When you find the word "logging" in a line of the entries, please copy the whole line.

Records:

########################################

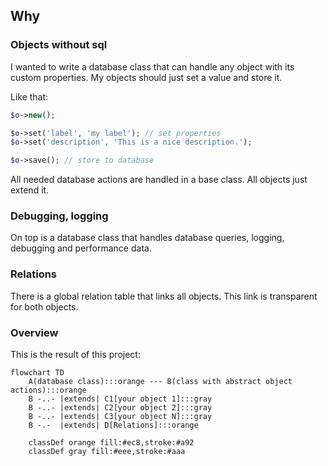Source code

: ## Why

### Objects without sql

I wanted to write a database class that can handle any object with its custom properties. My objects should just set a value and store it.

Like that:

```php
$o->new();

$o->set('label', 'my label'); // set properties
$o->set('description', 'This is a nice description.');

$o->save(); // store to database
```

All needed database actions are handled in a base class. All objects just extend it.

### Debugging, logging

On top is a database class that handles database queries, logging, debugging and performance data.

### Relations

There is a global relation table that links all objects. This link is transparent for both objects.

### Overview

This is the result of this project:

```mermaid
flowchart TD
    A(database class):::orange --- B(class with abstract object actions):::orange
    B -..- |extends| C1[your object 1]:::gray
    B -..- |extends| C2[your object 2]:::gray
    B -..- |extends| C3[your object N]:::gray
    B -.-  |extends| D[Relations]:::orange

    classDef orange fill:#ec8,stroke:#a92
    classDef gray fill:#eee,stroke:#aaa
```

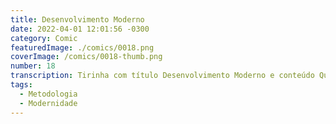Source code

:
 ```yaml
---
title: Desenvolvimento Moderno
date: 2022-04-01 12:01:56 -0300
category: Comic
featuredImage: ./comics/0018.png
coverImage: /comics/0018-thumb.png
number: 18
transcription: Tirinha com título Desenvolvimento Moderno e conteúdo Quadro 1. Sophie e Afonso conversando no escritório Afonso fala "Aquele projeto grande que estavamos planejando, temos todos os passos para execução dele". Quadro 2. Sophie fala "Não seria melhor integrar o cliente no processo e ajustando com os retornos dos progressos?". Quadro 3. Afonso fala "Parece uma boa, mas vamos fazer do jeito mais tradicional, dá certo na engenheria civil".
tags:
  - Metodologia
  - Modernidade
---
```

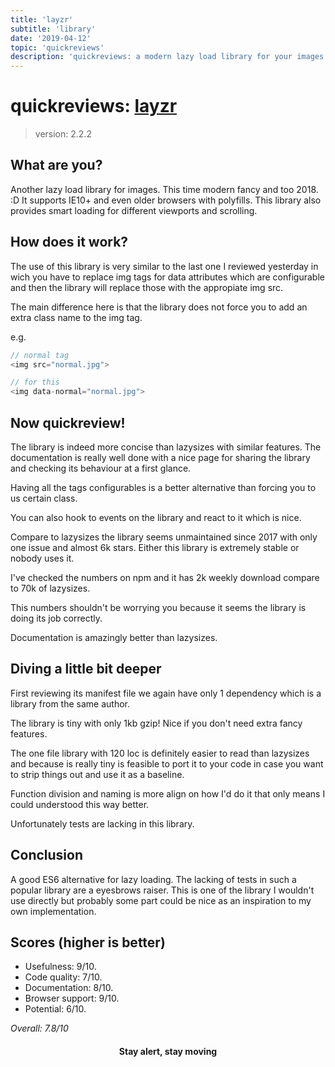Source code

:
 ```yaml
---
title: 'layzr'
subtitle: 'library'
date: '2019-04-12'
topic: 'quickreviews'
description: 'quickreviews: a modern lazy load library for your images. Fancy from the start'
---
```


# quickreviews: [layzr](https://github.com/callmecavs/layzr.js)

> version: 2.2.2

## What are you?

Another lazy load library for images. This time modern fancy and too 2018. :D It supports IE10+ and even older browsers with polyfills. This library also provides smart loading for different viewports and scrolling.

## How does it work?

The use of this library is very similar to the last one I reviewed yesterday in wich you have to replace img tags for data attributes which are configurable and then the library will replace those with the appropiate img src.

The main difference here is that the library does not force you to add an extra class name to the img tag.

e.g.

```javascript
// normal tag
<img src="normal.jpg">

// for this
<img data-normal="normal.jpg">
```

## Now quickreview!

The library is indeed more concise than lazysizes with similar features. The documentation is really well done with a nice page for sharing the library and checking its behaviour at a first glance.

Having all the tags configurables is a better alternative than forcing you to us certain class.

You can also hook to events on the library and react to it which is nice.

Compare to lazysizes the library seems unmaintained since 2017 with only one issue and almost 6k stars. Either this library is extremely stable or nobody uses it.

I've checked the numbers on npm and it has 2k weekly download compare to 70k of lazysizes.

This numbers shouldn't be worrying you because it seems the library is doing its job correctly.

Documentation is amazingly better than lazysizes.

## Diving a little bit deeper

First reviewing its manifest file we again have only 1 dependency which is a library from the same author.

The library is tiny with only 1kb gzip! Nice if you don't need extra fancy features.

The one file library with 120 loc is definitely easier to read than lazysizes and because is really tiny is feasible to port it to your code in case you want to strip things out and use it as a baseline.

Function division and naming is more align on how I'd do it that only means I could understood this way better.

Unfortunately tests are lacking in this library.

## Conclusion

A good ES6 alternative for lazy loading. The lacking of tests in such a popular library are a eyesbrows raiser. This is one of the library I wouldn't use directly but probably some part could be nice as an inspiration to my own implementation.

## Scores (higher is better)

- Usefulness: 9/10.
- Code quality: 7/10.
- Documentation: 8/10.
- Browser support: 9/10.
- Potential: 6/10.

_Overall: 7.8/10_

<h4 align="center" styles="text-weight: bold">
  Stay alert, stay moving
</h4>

########################################

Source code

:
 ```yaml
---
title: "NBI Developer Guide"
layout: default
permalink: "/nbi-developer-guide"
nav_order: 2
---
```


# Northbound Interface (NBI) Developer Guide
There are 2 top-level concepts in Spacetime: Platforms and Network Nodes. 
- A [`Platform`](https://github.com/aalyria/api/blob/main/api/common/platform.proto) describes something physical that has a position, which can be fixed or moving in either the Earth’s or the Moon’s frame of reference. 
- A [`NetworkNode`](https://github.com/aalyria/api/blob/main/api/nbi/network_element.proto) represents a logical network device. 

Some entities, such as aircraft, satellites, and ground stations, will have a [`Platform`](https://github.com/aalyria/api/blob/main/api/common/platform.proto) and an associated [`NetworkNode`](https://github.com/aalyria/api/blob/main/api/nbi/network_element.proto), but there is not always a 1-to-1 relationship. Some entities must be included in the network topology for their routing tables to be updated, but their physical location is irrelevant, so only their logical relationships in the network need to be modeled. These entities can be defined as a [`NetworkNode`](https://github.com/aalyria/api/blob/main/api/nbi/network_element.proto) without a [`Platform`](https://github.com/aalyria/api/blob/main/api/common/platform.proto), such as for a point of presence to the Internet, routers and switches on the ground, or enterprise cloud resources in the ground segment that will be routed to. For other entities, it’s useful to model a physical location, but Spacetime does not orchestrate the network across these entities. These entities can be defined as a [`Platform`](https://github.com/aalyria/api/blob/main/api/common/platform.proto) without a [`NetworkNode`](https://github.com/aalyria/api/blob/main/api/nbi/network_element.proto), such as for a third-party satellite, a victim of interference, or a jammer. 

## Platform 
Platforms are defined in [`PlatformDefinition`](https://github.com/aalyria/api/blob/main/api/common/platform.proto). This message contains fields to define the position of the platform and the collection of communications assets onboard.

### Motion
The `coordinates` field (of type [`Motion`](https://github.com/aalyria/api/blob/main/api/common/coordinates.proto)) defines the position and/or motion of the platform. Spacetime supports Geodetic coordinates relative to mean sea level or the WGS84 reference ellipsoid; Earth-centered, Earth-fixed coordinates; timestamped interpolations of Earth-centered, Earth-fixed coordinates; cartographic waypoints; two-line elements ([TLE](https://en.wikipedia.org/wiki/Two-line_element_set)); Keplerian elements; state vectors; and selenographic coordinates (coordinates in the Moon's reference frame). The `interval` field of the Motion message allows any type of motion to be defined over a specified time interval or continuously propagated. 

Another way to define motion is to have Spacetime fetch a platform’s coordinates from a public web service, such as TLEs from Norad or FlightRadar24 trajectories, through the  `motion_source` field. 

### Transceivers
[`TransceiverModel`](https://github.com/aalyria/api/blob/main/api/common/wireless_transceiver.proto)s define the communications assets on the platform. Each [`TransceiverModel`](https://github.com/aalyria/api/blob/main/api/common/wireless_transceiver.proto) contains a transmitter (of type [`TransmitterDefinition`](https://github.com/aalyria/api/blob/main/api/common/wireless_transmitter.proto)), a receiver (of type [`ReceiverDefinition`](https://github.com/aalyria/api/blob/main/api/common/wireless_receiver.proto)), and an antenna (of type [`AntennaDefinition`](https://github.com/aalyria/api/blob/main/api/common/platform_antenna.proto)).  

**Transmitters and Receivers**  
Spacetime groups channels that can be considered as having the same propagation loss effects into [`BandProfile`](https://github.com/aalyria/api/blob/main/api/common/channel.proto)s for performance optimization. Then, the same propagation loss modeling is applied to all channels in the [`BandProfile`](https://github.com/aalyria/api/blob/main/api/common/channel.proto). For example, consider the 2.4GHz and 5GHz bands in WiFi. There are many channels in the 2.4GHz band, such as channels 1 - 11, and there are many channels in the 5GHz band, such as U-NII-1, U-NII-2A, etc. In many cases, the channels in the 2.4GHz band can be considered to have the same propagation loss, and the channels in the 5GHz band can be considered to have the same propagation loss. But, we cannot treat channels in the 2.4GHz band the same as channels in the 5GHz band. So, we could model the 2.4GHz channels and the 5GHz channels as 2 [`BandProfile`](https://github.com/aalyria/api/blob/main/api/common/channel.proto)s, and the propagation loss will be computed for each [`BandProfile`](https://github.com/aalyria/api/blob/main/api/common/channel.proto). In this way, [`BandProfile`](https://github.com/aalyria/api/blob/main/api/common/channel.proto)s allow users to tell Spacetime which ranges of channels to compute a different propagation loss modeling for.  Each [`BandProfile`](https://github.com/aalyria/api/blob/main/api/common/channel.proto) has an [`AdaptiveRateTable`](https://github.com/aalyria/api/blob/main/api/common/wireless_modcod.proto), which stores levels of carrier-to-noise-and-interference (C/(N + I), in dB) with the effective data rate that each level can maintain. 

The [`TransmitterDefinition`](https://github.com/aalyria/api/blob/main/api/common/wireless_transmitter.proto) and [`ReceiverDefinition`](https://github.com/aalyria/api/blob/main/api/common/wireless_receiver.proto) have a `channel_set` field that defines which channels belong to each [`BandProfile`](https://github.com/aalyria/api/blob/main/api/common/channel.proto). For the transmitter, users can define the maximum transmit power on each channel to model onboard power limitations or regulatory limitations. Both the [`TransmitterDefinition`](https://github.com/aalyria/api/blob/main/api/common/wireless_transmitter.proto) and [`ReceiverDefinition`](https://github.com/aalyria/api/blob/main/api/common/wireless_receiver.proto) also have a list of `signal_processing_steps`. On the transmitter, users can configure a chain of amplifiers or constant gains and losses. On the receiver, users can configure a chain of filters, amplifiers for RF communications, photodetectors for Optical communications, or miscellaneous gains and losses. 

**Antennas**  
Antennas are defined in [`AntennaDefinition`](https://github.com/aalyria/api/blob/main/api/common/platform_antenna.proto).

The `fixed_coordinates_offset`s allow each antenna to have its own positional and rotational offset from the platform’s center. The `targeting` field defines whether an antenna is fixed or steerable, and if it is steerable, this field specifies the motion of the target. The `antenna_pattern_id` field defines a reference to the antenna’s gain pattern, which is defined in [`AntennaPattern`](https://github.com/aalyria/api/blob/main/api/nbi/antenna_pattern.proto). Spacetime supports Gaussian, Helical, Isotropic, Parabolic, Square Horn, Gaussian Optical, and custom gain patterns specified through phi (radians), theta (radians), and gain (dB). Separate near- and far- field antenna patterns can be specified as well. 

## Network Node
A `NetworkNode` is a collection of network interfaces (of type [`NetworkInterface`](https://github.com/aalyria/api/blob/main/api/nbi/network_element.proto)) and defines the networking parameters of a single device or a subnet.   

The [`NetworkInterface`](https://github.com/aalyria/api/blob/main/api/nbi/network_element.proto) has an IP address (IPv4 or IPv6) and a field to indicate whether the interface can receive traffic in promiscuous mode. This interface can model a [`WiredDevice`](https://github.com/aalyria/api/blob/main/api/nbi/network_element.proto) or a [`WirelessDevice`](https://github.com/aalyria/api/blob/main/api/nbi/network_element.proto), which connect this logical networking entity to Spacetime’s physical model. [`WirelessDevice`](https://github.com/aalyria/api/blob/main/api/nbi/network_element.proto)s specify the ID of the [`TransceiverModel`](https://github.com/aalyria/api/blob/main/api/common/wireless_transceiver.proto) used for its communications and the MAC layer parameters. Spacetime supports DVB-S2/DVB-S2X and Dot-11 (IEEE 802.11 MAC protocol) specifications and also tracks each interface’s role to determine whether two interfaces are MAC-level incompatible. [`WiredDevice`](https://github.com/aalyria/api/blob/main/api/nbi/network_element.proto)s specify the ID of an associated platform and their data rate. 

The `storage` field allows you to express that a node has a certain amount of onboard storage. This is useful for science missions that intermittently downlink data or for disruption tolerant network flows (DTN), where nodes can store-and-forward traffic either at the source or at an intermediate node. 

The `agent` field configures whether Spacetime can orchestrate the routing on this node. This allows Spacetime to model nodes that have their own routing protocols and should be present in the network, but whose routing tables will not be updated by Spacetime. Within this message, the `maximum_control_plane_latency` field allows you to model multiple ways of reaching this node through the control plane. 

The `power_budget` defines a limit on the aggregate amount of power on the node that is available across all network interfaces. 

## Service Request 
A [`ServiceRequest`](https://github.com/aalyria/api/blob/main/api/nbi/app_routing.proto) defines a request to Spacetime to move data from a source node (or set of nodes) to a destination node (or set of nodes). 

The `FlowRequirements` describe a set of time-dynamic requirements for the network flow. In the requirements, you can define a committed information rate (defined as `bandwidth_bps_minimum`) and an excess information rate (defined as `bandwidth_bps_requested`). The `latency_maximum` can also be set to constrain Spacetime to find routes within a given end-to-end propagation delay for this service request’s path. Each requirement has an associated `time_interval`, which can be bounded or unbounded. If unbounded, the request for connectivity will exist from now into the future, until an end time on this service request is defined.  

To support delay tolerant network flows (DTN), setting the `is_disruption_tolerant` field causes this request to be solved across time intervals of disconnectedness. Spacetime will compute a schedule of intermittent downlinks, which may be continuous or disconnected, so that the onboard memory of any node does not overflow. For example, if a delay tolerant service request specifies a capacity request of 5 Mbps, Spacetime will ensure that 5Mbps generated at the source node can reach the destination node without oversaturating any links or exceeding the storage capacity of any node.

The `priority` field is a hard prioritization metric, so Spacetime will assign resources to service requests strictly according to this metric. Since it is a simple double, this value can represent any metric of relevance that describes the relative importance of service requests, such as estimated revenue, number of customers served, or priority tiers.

########################################

Your response:
### Debugging, logging
On top is a database class that handles database queries, logging, debugging and performance data.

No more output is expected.